--- START ---

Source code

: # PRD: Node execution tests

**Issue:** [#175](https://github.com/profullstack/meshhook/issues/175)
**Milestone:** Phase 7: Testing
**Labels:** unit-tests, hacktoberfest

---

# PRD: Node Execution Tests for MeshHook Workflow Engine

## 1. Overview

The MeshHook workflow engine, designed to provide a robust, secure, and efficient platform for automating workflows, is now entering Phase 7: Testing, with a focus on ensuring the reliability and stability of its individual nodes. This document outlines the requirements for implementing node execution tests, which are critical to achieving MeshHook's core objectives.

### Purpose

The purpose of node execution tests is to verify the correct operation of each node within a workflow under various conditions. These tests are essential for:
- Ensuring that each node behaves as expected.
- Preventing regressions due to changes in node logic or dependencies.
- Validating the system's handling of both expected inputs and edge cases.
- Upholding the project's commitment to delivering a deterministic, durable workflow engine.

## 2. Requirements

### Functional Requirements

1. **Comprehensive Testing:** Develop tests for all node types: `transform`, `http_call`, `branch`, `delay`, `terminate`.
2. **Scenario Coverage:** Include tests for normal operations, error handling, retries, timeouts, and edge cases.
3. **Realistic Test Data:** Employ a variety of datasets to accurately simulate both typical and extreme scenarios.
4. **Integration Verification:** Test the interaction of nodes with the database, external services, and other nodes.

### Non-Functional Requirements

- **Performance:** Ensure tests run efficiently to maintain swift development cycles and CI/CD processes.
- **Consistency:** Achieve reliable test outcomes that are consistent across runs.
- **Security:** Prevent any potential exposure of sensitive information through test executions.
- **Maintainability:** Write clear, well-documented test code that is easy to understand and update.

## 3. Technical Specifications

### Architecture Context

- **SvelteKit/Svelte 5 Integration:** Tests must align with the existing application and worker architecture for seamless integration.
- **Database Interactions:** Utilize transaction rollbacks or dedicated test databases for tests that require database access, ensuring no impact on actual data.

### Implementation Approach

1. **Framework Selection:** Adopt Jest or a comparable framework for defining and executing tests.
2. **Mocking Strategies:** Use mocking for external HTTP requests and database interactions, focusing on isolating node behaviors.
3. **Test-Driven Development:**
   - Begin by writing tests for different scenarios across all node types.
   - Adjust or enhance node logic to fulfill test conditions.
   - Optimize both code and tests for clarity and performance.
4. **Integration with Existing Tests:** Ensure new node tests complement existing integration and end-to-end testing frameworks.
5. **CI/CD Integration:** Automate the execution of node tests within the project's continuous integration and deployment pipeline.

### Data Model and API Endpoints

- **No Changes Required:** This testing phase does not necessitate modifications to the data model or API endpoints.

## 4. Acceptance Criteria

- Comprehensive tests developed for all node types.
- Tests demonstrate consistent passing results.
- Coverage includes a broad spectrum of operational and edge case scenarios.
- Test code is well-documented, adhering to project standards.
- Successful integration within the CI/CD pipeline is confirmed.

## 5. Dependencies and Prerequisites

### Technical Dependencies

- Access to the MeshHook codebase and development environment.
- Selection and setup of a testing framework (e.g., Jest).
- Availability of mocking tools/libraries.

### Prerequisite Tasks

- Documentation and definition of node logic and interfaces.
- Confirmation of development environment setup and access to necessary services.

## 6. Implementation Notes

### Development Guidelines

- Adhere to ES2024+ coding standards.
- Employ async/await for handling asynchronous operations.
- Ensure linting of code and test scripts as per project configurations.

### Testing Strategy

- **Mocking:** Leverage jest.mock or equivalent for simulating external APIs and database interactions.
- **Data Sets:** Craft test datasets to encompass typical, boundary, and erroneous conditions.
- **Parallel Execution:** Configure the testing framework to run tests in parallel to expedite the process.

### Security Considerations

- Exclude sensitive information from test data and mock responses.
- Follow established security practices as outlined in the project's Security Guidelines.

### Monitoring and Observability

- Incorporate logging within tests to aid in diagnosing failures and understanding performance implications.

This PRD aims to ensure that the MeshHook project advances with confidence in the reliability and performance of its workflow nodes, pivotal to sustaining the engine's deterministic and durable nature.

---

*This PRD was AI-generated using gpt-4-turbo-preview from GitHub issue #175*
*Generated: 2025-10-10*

--- END ---

| Your assignment |
In the material, find each line with the word "Selection" and list it.

| Task result |
1. **Framework Selection:** Adopt Jest or a comparable framework for defining and executing tests.
- Selection and setup of a testing framework (e.g., Jest).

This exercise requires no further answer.